A corrida ao fundo ou “Race to the bottom” é uma metáfora utilizada por americanos no início do século XX diante um cenário de guerra comercial e fiscal entre estados da federação estadunidense, onde alguns entes a pretexto de oferecerem um ambiente empresarial com menor custo e maior competitividade afrouxaram leis tributárias, ambientais e trabalhistas, dentre outras regras de segurança e saúde que repercutiam no balanço das empresas.

Foi o termo encontrado para explicar que oferecer competitividade empresarial sacrificando o bem-estar social é imoral, antiético e prejudicial à coletividade, podendo levar o ente federado ao fundo do poço.

Infelizmente, em um mundo onde política, dinheiro e poder caminham de mãos dadas, proporcionar competitividade empresarial através de benesses tributárias se tornou um equívoco recorrente do estado. Renunciar receita pública em favor da pretensa competitividade de conglomerados empresariais significa o estado se autoprivar dos recursos necessários à promoção do bem-estar social, inclusive dos investimentos que deveria realizar em infraestrutura, educação e segurança, importantes pilares que sustentam e mensuram a competitividade entre os estados brasileiros, segundo o Centro de Liderança Política - CLP.

A equivocada política pública de incentivos fiscais com o fim de oferecer competitividade a corporações privadas em detrimento de investimentos públicos em setores e áreas que verdadeiramente dão sustentabilidade à competitividade estadual (infraestrutura, educação, segurança, etc.), juntamente com seus deletérios efeitos podem ser notados com facilidade no Ranking da Competitividade Estadual da CLP do ano de 2019, onde o 1º colocado em renúncia tributária, o Estado do Amazonas, figura em 16º lugar entre os estados mais competitivos, e o Estado de Goiás, 2º colocado em renúncia de receita, figura em 13º lugar na competitividade que oferece a seus empreendedores.
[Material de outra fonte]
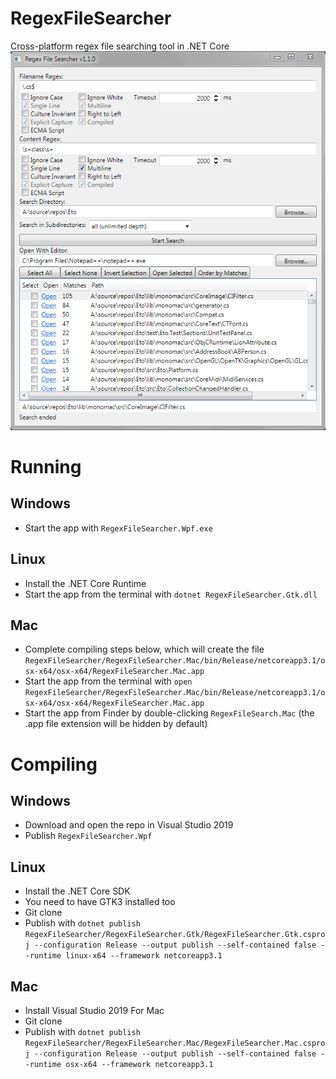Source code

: # RegexFileSearcher
Cross-platform regex file searching tool in .NET Core
![](https://github.com/CommonLoon102/RegexFileSearcher/blob/master/image/screenshot.png?raw=true)
# Running
## Windows
 - Start the app with `RegexFileSearcher.Wpf.exe`
## Linux
 - Install the .NET Core Runtime
 - Start the app from the terminal with `dotnet RegexFileSearcher.Gtk.dll`
## Mac
 - Complete compiling steps below, which will create the file `RegexFileSearcher/RegexFileSearcher.Mac/bin/Release/netcoreapp3.1/osx-x64/osx-x64/RegexFileSearcher.Mac.app`
 - Start the app from the terminal with `open RegexFileSearcher/RegexFileSearcher.Mac/bin/Release/netcoreapp3.1/osx-x64/osx-x64/RegexFileSearcher.Mac.app`
 - Start the app from Finder by double-clicking `RegexFileSearch.Mac` (the .app file extension will be hidden by default)
# Compiling
## Windows
 - Download and open the repo in Visual Studio 2019
 - Publish `RegexFileSearcher.Wpf`
## Linux
 - Install the .NET Core SDK
 - You need to have GTK3 installed too
 - Git clone
 - Publish with `dotnet publish RegexFileSearcher/RegexFileSearcher.Gtk/RegexFileSearcher.Gtk.csproj --configuration Release --output publish --self-contained false --runtime linux-x64 --framework netcoreapp3.1`
## Mac
 - Install Visual Studio 2019 For Mac
 - Git clone
 - Publish with `dotnet publish RegexFileSearcher/RegexFileSearcher.Mac/RegexFileSearcher.Mac.csproj --configuration Release --output publish --self-contained false --runtime osx-x64 --framework netcoreapp3.1`
 
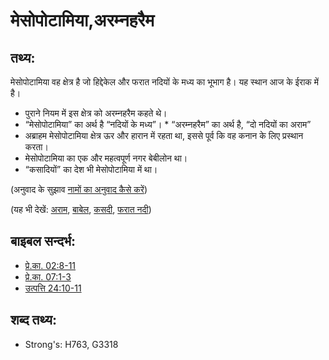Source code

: # मेसोपोटामिया,अरम्नहरैम #

## तथ्य: ##

मेसोपोटामिया वह क्षेत्र है जो हिद्देकेल और फरात नदियों के मध्य का भूभाग है। यह स्थान आज के ईराक में है।

* पुराने नियम में इस क्षेत्र को अरम्नहरैम कहते थे।
* “मेसोपोटामिया” का अर्थ है “नदियों के मध्य”। * “अरम्नहरैम” का अर्थ है, “दो नदियों का अराम”
* अब्राहम मेसोपोटामिया क्षेत्र ऊर और हारान में रहता था, इससे पूर्व कि वह कनान के लिए प्रस्थान करता।
* मेसोपोटामिया का एक और महत्वपूर्ण नगर बेबीलोन था।
* “कसादियों” का देश भी मेसोपोटामिया में था।

(अनुवाद के सुझाव [नामों का अनुवाद कैसे करें](rc://hi/ta/man/translate/translate-names))

(यह भी देखें: [अराम](../names/aram.md), [बाबेल](../names/babylon.md), [कसदी](../names/chaldeans.md), [फरात नदी](../names/euphrates.md))

## बाइबल सन्दर्भ: ##

* [प्रे.का. 02:8-11](rc://hi/tn/help/act/02/08)
* [प्रे.का. 07:1-3](rc://hi/tn/help/act/07/01)
* [उत्पत्ति 24:10-11](rc://hi/tn/help/gen/24/10)

## शब्द तथ्य: ##

* Strong's: H763, G3318
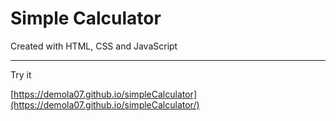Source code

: # Simple Calculator

Created with HTML, CSS and JavaScript

---

Try it

[https://demola07.github.io/simpleCalculator](https://demola07.github.io/simpleCalculator/)
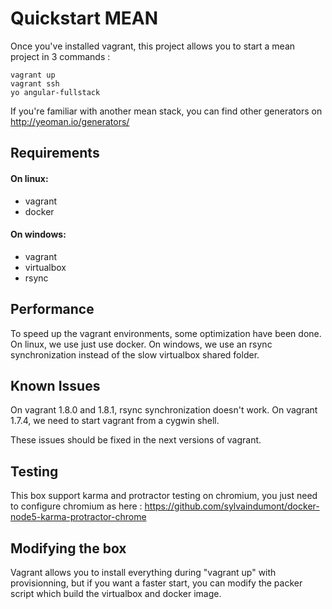# Quickstart MEAN

Once you've installed vagrant, this project allows you to start a mean project in 3 commands :

    vagrant up
    vagrant ssh
    yo angular-fullstack

If you're familiar with another mean stack, you can find other generators on http://yeoman.io/generators/

## Requirements

#### On linux:

  * vagrant
  * docker

#### On windows:

  * vagrant
  * virtualbox
  * rsync

## Performance

To speed up the vagrant environments, some optimization have been done.
On linux, we use just use docker. On windows, we use an rsync synchronization instead of the slow virtualbox shared folder.

## Known Issues

On vagrant 1.8.0 and 1.8.1, rsync synchronization doesn't work. On vagrant 1.7.4, we need to start vagrant from a cygwin shell.

These issues should be fixed in the next versions of vagrant.

## Testing

This box support karma and protractor testing on chromium, you just need to configure chromium as here : https://github.com/sylvaindumont/docker-node5-karma-protractor-chrome

## Modifying the box

Vagrant allows you to install everything during "vagrant up" with provisionning, but if you want a faster start, you can modify the packer script which build the virtualbox and docker image.
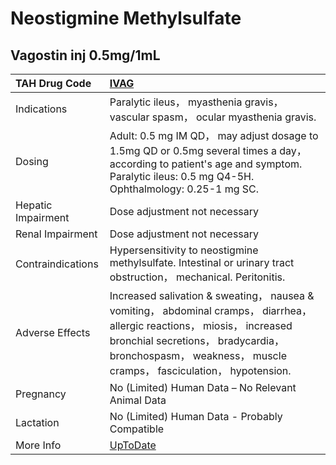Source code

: # Neostigmine Methylsulfate

## Vagostin inj 0.5mg/1mL

| TAH Drug Code      | [IVAG](https://www.tahsda.org.tw/drugs/hissearch.php?drug_code=IVAG)                                                                                                                                                                    |
|:-------------------|:----------------------------------------------------------------------------------------------------------------------------------------------------------------------------------------------------------------------------------------|
| Indications        | Paralytic ileus， myasthenia gravis， vascular spasm， ocular myasthenia gravis.                                                                                                                                                        |
| Dosing             | Adult: 0.5 mg IM QD， may adjust dosage to 1.5mg QD or 0.5mg several times a day， according to patient's age and symptom. Paralytic ileus: 0.5 mg Q4-5H. Ophthalmology: 0.25-1 mg SC.                                                  |
| Hepatic Impairment | Dose adjustment not necessary                                                                                                                                                                                                           |
| Renal Impairment   | Dose adjustment not necessary                                                                                                                                                                                                           |
| Contraindications  | Hypersensitivity to neostigmine methylsulfate. Intestinal or urinary tract obstruction， mechanical. Peritonitis.                                                                                                                       |
| Adverse Effects    | Increased salivation & sweating， nausea & vomiting， abdominal cramps， diarrhea， allergic reactions， miosis， increased bronchial secretions， bradycardia， bronchospasm， weakness， muscle cramps， fasciculation， hypotension. |
| Pregnancy          | No (Limited) Human Data – No Relevant Animal Data                                                                                                                                                                                       |
| Lactation          | No (Limited) Human Data - Probably Compatible                                                                                                                                                                                           |
| More Info          | [UpToDate](https://www.uptodate.com/contents/neostigmine-drug-information)                                                                                                                                                              |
Doutra banda, o Ceará se encontra uma posição à frente de Goiás em termos de competitividade (12º), alcançado essa melhor posição com uma renúncia de receita 8 vezes menor que a goiana. Já Santa Catarina, praticando 60% da renúncia fiscal de Goiás é a 2ª colocada em termos de competitividade nacional, perdendo apenas para São Paulo, que está em 1º lugar com uma renúncia fiscal perto de 4 vezes menor que a praticada por Goiás em termos proporcionais à respectiva receita.

Constata-se, pois, que o arrojo despendido por Goiás e Amazonas no ato de abrir mão de suas receitas em favor de grandes empresas não contribuiu para o aumento da respectiva competitividade empresarial, pelo contrário, os números do CLP demonstram que a competitividade estadual é maior onde a renúncia fiscal é menor.

Tal constatação é um apenas um dos vários indícios que demonstram a necessidade de abandonarmos o mais rápido possível essa corrida ao fundo do poço.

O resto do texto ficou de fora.